By Marika Sboros
If nutrition science proves anything these days, it’s that Karl Marx was right. Religion really is the “opium of the masses”. It’s why unscientific dietary advice continues to spread globally, says Australian orthopaedic surgeon Dr Gary Fettke.
Fettke was a keynote speaker at the CrossFit Health Conference in Madison, Wisconsin on August 2, 2017. The title of his talk: The Central Role of Nutrition in Our Health, Education, Economics, Politics, Environment and Beliefs.
In the first of a two-part series, Fettke raises a taboo in nutrition science: Big Religion. He also shines a light on what one church calls its divinely inspired “medical evangelism”.
Fettke gave evidence to show that religious ideology informs and influences official dietary guidelines worldwide.
It also explains why financial and other conflicts of interest are rife in nutrition science. And why nutrition guidelines are increasingly “plant-based”. He said that some religious doctors and dietitians have appropriated the term “plant-based” simply because it distances them from overtly religious associations with vegetarian diets.
The consequences for health, economies and the environment have been “disastrous”.

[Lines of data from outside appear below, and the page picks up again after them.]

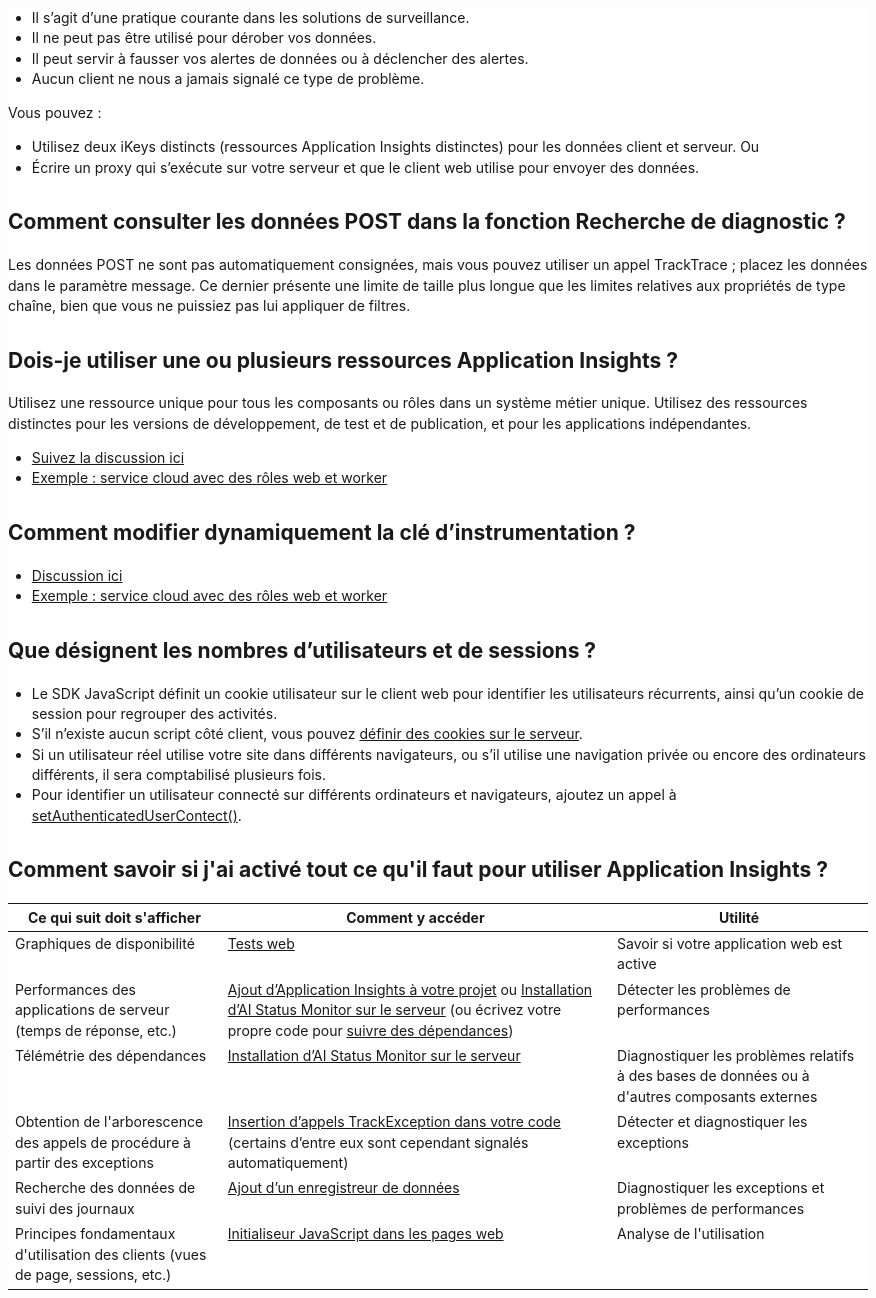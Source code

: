* Il s’agit d’une pratique courante dans les solutions de surveillance.
* Il ne peut pas être utilisé pour dérober vos données.
* Il peut servir à fausser vos alertes de données ou à déclencher des alertes.
* Aucun client ne nous a jamais signalé ce type de problème.

Vous pouvez :

* Utilisez deux iKeys distincts (ressources Application Insights distinctes) pour les données client et serveur. Ou
* Écrire un proxy qui s’exécute sur votre serveur et que le client web utilise pour envoyer des données.

## <a name="post"></a>Comment consulter les données POST dans la fonction Recherche de diagnostic ?
Les données POST ne sont pas automatiquement consignées, mais vous pouvez utiliser un appel TrackTrace ; placez les données dans le paramètre message. Ce dernier présente une limite de taille plus longue que les limites relatives aux propriétés de type chaîne, bien que vous ne puissiez pas lui appliquer de filtres.

## <a name="should-i-use-single-or-multiple-application-insights-resources"></a>Dois-je utiliser une ou plusieurs ressources Application Insights ?

Utilisez une ressource unique pour tous les composants ou rôles dans un système métier unique. Utilisez des ressources distinctes pour les versions de développement, de test et de publication, et pour les applications indépendantes.

* [Suivez la discussion ici](app-insights-separate-resources.md)
* [Exemple : service cloud avec des rôles web et worker](app-insights-cloudservices.md)

## <a name="how-do-i-dynamically-change-the-instrumentation-key"></a>Comment modifier dynamiquement la clé d’instrumentation ?

* [Discussion ici](app-insights-separate-resources.md)
* [Exemple : service cloud avec des rôles web et worker](app-insights-cloudservices.md)

## <a name="what-are-the-user-and-session-counts"></a>Que désignent les nombres d’utilisateurs et de sessions ?

* Le SDK JavaScript définit un cookie utilisateur sur le client web pour identifier les utilisateurs récurrents, ainsi qu’un cookie de session pour regrouper des activités.
* S’il n’existe aucun script côté client, vous pouvez [définir des cookies sur le serveur](http://apmtips.com/blog/2016/07/09/tracking-users-in-api-apps/).
* Si un utilisateur réel utilise votre site dans différents navigateurs, ou s’il utilise une navigation privée ou encore des ordinateurs différents, il sera comptabilisé plusieurs fois.
* Pour identifier un utilisateur connecté sur différents ordinateurs et navigateurs, ajoutez un appel à [setAuthenticatedUserContect()](app-insights-api-custom-events-metrics.md#authenticated-users).

## <a name="q17"></a> Comment savoir si j'ai activé tout ce qu'il faut pour utiliser Application Insights ?
| Ce qui suit doit s'afficher | Comment y accéder | Utilité |
| --- | --- | --- |
| Graphiques de disponibilité |[Tests web](app-insights-monitor-web-app-availability.md) |Savoir si votre application web est active |
| Performances des applications de serveur (temps de réponse, etc.) |[Ajout d’Application Insights à votre projet](app-insights-asp-net.md) ou [Installation d’AI Status Monitor sur le serveur](app-insights-monitor-performance-live-website-now.md) (ou écrivez votre propre code pour [suivre des dépendances](app-insights-api-custom-events-metrics.md#trackdependency)) |Détecter les problèmes de performances |
| Télémétrie des dépendances |[Installation d’AI Status Monitor sur le serveur](app-insights-monitor-performance-live-website-now.md) |Diagnostiquer les problèmes relatifs à des bases de données ou à d'autres composants externes |
| Obtention de l'arborescence des appels de procédure à partir des exceptions |[Insertion d’appels TrackException dans votre code](app-insights-asp-net-exceptions.md) (certains d’entre eux sont cependant signalés automatiquement) |Détecter et diagnostiquer les exceptions |
| Recherche des données de suivi des journaux |[Ajout d’un enregistreur de données](app-insights-asp-net-trace-logs.md) |Diagnostiquer les exceptions et problèmes de performances |
| Principes fondamentaux d'utilisation des clients (vues de page, sessions, etc.) |[Initialiseur JavaScript dans les pages web](app-insights-javascript.md) |Analyse de l'utilisation |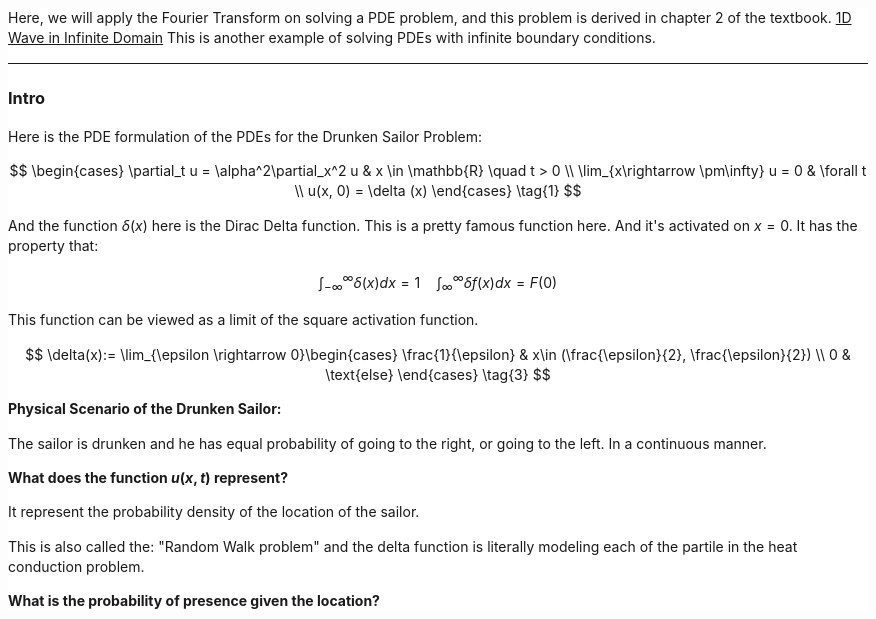 Here, we will apply the Fourier Transform on solving a PDE problem, and this problem is derived in chapter 2 of the textbook. 
[1D Wave in Infinite Domain](1D%20Wave%20in%20Infinite%20Domain.md)
This is another example of solving PDEs with infinite boundary conditions. 

---

### **Intro**

Here is the PDE formulation of the PDEs for the Drunken Sailor Problem: 

$$
\begin{cases}
    \partial_t u = \alpha^2\partial_x^2 u & x \in \mathbb{R} \quad t > 0
    \\
    \lim_{x\rightarrow \pm\infty} u = 0 & \forall t
    \\
    u(x, 0) = \delta (x)
\end{cases}
\tag{1}
$$

And the function $\delta(x)$ here is the Dirac Delta function. This is a pretty famous function here. And it's activated on $x = 0$. It has the property that: 

$$
\int_{-\infty}^{\infty}\delta(x)dx = 1 \quad 
\int_{\infty}^{\infty}\delta f(x)dx = F(0)
\tag{2}
$$

This function can be viewed as a limit of the square activation function. 

$$
\delta(x):=
\lim_{\epsilon \rightarrow 0}\begin{cases}
    \frac{1}{\epsilon} & x\in (\frac{\epsilon}{2}, \frac{\epsilon}{2})
    \\
    0 & \text{else}
\end{cases}
\tag{3}
$$

**Physical Scenario of the Drunken Sailor:** 

The sailor is drunken and he has equal probability of going to the right, or going to the left. In a continuous manner. 

**What does the function $u(x,t)$ represent?**

It represent the probability density of the location of the sailor. 

This is also called the: "Random Walk problem" and the delta function is literally modeling each of the partile in the heat conduction problem. 
 
**What is the probability of presence given the location?**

Fettke has identified a church that believes in divinely ordained “medical evangelism” – the Seventh-day Adventist (SDA) Church that started out in the US in 1863. Many of its members are vegetarians or vegans. Nothing wrong with that, of course. It’s just that many don’t declare their dietary bias when dishing out advice, he said.
Despite being relatively young, the SDA church is one of the world’s fastest-growing churches. It is also one of the most influential groups in the world on nutrition education and policy.
It has spawned doctors, dietitians and scientists who perform medical evangelism, Fettke said. They do so without declaring their religious beliefs as COIs. Thus, they make their beliefs into propaganda about diet and health across the planet.
Where is the best place to hide propaganda? “In plain sight,” Fettke said.
‘Educating’ children …
As medical evangelists, Adventists have been “educating” the health profession for a century, he said. They have also been “educating” children with cereal product placement in various media for decades. In fact, they were the first to come up with that idea.
Fettke went through the Church’s nutrition history, demonstrating how it developed in tandem with the processed food industry. And how, through their vegetarian bias, Adventists developed nutrition guidelines rooted in the processed food industry.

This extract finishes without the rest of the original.